My timing also was, apparently, impeccable. In the last few years, the TASE has penned new agreements with multiple international stock exchanges, including the LSE, that enable automatic dual-listing. It was kind of a mini-trend a few years ago for UK-listed property companies to dual-list on the JSE in South Africa. However, the TASE is five times larger in terms of the size of potential investment capital waiting in Israel than there is in South Africa. My hunch is that when European property companies realise that an LSE listing is also a ticket to an automatic dual-listing into the large, dynamic and real estate-hungry Israeli investment market through the TASE, there will be a line of European issuers forming around the corner of Ahad Ha’am Street.
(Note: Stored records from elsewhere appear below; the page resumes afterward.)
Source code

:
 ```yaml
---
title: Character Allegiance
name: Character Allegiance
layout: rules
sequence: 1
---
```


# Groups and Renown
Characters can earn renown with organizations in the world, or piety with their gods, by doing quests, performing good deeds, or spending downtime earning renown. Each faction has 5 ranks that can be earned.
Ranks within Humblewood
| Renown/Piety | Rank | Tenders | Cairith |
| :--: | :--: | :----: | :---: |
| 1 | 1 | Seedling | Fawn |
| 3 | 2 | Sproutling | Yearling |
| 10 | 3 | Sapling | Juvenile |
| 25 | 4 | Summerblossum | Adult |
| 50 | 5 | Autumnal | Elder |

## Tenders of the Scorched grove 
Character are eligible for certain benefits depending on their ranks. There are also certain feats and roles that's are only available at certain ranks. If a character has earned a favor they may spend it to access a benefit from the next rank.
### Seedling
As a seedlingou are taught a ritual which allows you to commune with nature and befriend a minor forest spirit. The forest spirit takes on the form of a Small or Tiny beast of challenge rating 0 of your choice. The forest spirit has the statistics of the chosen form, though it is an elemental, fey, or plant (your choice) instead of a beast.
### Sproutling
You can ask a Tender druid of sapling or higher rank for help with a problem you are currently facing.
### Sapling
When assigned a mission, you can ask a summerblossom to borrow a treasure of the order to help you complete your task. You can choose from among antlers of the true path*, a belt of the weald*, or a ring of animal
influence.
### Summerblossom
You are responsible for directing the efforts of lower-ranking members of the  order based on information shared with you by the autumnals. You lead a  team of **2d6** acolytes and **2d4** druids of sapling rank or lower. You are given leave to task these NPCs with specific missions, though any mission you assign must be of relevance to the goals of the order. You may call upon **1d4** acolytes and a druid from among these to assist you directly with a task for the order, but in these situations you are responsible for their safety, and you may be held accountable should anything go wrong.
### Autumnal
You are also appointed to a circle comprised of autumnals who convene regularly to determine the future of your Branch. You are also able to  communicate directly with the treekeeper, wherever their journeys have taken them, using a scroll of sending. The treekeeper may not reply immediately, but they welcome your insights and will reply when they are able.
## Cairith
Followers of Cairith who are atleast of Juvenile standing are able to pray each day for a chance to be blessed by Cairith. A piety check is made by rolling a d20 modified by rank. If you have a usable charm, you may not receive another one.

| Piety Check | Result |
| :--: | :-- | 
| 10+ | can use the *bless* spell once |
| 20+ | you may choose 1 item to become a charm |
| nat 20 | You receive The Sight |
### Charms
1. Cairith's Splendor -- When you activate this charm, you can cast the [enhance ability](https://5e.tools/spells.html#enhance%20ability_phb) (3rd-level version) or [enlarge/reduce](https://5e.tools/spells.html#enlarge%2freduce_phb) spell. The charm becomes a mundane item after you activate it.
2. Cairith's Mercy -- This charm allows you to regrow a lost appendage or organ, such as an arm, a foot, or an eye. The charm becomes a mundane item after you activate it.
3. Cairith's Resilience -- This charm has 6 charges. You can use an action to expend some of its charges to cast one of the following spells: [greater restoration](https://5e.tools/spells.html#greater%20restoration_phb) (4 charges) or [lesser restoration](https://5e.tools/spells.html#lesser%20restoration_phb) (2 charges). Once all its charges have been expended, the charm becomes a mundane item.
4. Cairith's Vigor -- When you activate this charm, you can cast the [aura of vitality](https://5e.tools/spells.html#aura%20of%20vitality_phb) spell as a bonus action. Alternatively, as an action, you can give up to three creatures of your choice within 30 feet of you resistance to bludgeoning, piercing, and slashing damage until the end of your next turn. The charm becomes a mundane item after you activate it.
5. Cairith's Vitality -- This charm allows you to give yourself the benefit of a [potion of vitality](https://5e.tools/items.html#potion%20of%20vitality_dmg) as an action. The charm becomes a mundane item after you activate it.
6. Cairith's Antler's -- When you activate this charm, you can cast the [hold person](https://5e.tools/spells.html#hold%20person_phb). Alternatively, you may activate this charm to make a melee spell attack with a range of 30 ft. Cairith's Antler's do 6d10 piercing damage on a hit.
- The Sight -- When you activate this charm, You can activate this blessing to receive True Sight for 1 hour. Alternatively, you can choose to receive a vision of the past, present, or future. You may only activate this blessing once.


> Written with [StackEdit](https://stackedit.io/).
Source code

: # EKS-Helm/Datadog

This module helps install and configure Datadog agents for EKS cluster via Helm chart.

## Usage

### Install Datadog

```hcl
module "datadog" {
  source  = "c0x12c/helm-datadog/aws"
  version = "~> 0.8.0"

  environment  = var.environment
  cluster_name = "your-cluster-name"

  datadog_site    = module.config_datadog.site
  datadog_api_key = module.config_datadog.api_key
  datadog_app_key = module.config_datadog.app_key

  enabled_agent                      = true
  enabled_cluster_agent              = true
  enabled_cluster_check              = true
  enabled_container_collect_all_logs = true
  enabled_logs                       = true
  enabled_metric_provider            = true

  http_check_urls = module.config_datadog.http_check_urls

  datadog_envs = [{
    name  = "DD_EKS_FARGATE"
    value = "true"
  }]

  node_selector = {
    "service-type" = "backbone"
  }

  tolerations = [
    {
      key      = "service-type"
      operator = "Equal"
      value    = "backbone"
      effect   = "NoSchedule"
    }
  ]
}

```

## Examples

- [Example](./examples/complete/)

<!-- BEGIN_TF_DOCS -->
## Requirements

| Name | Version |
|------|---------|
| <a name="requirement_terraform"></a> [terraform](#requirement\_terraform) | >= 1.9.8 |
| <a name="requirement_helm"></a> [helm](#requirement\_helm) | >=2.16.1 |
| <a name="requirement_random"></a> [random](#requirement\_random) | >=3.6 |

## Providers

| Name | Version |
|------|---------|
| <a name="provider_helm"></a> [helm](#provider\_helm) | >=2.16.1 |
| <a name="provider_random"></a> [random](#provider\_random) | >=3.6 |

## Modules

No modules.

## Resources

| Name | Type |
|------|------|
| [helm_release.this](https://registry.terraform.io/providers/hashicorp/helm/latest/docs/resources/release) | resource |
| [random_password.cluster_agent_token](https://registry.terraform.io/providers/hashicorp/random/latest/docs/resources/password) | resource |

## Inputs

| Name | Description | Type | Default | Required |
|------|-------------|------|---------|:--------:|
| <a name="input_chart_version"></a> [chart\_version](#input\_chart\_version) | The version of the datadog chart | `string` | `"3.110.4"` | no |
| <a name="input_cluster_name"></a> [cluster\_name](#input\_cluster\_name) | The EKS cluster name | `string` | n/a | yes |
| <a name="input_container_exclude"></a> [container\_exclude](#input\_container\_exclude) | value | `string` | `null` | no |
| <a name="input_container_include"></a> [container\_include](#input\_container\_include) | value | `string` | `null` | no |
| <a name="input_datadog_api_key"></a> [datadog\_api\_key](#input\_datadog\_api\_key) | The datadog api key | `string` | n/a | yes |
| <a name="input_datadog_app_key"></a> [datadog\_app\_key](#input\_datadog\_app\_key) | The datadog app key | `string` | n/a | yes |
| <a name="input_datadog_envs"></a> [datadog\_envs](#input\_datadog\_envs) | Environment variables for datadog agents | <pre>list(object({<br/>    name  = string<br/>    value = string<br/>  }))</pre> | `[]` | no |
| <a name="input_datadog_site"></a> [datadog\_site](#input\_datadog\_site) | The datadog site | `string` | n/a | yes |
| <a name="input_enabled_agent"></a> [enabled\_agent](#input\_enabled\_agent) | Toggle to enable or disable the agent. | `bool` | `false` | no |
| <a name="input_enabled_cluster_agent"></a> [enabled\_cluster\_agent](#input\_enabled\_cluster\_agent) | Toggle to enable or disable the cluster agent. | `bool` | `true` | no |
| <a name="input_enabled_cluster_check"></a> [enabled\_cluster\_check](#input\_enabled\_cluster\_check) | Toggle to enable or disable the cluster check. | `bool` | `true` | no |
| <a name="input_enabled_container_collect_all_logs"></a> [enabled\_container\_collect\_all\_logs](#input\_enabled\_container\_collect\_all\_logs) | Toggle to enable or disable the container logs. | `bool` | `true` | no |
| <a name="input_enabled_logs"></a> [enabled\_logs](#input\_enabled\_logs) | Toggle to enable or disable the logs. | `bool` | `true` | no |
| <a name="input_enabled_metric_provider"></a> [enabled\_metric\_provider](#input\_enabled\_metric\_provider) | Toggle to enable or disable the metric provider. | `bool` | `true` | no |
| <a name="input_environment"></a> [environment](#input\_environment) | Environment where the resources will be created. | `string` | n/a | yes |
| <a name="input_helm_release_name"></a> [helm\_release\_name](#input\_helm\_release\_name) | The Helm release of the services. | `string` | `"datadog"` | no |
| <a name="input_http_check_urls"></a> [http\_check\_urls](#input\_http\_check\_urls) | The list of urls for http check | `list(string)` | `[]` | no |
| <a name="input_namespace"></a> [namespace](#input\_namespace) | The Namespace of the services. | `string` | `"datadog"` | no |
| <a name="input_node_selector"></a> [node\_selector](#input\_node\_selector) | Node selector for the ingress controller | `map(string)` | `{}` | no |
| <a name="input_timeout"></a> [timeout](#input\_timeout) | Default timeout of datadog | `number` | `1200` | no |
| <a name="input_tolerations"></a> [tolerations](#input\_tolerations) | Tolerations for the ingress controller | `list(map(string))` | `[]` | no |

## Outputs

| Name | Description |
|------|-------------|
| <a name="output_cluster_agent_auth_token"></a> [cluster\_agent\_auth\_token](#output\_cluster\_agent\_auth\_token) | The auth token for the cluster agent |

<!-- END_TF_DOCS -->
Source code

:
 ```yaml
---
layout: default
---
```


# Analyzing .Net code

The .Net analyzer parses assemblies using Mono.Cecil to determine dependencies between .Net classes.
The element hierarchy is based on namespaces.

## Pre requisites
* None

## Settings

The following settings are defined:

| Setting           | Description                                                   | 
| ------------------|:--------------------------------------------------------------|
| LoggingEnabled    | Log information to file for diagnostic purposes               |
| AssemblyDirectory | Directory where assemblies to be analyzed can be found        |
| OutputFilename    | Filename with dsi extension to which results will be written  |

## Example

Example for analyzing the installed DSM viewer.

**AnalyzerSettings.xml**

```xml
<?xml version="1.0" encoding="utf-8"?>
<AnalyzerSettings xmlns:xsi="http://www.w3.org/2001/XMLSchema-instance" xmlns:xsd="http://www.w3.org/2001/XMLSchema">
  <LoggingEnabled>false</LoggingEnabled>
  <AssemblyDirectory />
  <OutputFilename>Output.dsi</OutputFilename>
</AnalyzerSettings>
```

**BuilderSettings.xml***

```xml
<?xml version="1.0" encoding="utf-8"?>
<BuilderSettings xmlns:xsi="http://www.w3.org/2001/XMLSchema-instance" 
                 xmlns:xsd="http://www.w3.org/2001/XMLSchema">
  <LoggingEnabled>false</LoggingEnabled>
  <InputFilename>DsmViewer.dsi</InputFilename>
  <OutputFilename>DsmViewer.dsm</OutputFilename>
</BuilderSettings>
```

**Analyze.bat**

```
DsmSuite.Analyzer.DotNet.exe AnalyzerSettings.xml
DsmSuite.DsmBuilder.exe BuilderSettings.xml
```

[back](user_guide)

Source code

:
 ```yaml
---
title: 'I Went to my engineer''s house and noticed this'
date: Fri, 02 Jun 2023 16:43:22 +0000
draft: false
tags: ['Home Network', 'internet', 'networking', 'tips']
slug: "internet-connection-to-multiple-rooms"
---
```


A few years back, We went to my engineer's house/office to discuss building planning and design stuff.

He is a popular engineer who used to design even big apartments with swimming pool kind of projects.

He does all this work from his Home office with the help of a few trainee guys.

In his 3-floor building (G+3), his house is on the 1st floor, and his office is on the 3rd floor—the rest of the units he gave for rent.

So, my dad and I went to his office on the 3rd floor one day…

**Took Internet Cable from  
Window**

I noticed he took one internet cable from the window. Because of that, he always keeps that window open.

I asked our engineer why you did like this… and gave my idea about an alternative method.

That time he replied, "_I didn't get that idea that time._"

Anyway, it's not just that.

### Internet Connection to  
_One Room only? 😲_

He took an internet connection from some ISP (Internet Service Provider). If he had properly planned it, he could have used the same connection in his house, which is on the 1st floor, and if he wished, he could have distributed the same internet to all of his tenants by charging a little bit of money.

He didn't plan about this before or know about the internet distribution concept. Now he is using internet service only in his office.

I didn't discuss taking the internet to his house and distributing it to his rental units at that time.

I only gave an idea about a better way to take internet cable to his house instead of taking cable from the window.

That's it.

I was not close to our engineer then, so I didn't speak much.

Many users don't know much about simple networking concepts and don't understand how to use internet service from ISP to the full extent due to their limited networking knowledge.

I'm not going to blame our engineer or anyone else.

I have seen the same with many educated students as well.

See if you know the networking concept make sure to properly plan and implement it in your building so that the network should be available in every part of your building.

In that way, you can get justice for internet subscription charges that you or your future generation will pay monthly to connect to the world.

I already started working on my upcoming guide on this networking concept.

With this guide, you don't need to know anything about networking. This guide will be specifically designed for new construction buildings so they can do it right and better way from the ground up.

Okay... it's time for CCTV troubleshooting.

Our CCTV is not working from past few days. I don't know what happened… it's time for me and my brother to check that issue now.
Corporate Governance: Another surprise. Let’s just take ‘related party transactions’, which is a subject in the news these days in the listed property sector. In Israel, it has been a requirement for a few years to have the independent directors and audit committee review and approve an RPT. This is ‘optional’ in Germany, the UK, Sweden and France. The Israeli standard also goes even beyond that, with a majority of minority shareholders having to approve any material RPT. You won’t find that in too many European countries.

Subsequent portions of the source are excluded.